WORK INSTRUCTION
Nothing but a number belongs in the answer: how many lines of the records below contain the string "changements".

DATA RECORDS
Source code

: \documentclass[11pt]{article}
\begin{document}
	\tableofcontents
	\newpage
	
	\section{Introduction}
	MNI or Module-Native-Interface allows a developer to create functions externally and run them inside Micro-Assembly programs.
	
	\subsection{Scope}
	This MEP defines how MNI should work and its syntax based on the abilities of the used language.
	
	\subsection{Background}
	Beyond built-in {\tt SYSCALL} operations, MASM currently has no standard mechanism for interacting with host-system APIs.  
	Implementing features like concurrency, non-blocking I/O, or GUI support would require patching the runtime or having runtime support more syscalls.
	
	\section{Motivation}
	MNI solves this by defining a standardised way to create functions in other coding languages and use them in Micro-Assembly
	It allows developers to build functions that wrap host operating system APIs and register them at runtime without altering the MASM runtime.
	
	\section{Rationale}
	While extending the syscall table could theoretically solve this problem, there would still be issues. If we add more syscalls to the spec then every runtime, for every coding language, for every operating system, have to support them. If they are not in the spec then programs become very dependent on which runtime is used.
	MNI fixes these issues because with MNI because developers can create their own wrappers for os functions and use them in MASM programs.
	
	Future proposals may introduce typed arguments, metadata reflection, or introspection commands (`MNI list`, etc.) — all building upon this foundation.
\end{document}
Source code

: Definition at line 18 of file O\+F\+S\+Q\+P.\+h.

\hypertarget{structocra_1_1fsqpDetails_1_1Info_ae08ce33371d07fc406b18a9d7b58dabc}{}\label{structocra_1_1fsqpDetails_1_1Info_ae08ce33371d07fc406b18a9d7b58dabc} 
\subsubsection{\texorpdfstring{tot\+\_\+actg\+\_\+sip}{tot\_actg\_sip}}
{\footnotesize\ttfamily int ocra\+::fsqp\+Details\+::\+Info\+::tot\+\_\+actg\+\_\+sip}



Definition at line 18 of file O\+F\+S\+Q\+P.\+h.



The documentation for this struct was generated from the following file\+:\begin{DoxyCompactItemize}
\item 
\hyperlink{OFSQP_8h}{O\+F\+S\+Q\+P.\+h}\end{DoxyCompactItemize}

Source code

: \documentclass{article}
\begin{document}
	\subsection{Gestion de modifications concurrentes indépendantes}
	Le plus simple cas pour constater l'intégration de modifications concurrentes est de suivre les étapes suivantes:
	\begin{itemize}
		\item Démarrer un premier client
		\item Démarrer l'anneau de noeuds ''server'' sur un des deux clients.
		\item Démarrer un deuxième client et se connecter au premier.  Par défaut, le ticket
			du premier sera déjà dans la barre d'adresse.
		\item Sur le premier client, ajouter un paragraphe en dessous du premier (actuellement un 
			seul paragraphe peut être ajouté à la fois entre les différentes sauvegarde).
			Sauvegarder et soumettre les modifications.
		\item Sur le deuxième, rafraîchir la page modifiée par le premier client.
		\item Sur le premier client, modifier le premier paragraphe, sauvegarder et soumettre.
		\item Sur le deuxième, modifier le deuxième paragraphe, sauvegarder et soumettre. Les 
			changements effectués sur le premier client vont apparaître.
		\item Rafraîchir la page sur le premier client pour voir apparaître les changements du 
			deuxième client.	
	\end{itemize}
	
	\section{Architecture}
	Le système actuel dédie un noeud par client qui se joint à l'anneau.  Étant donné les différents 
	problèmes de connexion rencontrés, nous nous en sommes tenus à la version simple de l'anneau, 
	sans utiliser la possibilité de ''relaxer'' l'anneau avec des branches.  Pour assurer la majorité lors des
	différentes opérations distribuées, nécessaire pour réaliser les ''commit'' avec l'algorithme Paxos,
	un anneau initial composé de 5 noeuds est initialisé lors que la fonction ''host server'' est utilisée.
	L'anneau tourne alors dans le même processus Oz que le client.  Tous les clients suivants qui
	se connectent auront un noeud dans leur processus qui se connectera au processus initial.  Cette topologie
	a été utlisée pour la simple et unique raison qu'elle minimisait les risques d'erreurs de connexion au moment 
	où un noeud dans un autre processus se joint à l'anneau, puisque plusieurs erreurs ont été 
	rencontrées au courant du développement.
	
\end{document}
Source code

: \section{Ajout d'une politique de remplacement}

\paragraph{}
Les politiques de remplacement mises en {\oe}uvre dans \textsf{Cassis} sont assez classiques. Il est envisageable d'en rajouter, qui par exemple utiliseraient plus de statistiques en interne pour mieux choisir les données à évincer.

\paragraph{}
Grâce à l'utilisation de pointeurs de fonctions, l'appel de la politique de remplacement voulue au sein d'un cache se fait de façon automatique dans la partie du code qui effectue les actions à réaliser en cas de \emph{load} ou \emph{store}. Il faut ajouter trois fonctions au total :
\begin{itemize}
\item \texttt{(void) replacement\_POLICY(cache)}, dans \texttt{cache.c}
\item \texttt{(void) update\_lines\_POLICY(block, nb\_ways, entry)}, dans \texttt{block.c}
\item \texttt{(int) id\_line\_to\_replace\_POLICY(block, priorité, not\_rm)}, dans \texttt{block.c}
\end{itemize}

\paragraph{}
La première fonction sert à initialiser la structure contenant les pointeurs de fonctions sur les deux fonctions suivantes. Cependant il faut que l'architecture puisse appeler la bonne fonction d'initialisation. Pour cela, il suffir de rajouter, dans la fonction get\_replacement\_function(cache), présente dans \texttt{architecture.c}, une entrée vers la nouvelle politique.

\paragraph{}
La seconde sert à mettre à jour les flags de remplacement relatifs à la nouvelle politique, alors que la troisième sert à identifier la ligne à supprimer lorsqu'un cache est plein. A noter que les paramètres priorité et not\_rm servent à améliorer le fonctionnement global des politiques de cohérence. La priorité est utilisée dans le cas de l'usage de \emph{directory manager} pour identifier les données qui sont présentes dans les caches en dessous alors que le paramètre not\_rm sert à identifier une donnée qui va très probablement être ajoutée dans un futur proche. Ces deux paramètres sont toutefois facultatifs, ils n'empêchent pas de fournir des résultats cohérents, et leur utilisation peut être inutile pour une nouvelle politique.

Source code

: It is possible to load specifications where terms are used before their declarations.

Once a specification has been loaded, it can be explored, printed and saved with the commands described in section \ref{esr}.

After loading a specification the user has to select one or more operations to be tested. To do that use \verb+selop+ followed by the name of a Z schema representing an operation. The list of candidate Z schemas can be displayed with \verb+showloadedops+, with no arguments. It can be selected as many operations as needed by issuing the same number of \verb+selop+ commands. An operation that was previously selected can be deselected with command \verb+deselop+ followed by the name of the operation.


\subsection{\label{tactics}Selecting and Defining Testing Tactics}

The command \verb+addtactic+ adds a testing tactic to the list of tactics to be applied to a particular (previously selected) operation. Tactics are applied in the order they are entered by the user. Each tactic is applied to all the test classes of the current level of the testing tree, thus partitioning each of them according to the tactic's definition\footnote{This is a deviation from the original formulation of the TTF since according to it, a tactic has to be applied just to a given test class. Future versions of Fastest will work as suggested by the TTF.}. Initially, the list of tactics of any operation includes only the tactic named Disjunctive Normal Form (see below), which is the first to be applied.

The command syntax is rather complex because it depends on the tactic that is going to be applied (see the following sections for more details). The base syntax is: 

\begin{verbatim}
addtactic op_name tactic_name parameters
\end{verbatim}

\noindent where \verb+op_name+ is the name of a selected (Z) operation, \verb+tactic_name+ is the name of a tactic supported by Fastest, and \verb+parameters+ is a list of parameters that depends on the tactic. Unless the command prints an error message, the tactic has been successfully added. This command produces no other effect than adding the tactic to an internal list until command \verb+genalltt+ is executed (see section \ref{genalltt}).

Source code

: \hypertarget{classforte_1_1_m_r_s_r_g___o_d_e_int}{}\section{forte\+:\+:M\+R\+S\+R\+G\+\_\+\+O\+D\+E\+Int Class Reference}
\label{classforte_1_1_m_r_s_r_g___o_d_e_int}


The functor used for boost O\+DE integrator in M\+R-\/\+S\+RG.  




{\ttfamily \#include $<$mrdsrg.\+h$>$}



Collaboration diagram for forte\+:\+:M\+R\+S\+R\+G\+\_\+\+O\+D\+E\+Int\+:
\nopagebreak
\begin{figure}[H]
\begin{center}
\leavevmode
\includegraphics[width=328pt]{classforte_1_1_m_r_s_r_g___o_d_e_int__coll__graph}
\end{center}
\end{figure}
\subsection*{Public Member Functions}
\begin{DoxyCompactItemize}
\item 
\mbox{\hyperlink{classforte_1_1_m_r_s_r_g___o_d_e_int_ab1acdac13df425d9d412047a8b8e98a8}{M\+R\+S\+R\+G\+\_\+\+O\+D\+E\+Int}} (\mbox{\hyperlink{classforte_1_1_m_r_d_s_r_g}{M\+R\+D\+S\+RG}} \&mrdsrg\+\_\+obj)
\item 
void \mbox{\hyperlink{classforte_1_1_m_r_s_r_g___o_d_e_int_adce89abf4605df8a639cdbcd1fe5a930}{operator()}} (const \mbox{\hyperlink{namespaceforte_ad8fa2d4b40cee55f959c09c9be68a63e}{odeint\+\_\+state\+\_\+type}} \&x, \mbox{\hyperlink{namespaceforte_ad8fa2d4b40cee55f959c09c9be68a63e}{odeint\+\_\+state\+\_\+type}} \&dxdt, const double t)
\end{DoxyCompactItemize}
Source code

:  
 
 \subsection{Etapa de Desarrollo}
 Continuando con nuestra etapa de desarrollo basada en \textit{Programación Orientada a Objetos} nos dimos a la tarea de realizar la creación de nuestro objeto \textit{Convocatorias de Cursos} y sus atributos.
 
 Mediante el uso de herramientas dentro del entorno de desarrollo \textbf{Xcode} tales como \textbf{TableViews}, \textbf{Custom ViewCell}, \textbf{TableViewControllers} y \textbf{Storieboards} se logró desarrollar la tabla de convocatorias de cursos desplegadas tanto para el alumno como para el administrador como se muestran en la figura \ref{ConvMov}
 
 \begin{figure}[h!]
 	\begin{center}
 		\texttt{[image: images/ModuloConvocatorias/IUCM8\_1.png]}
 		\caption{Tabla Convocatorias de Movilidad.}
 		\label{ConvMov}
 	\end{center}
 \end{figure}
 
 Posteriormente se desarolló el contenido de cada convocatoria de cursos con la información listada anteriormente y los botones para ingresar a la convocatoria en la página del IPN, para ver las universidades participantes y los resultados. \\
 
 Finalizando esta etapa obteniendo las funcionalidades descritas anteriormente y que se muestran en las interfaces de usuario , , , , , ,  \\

SOLUTION FOR THIS PROBLEM
2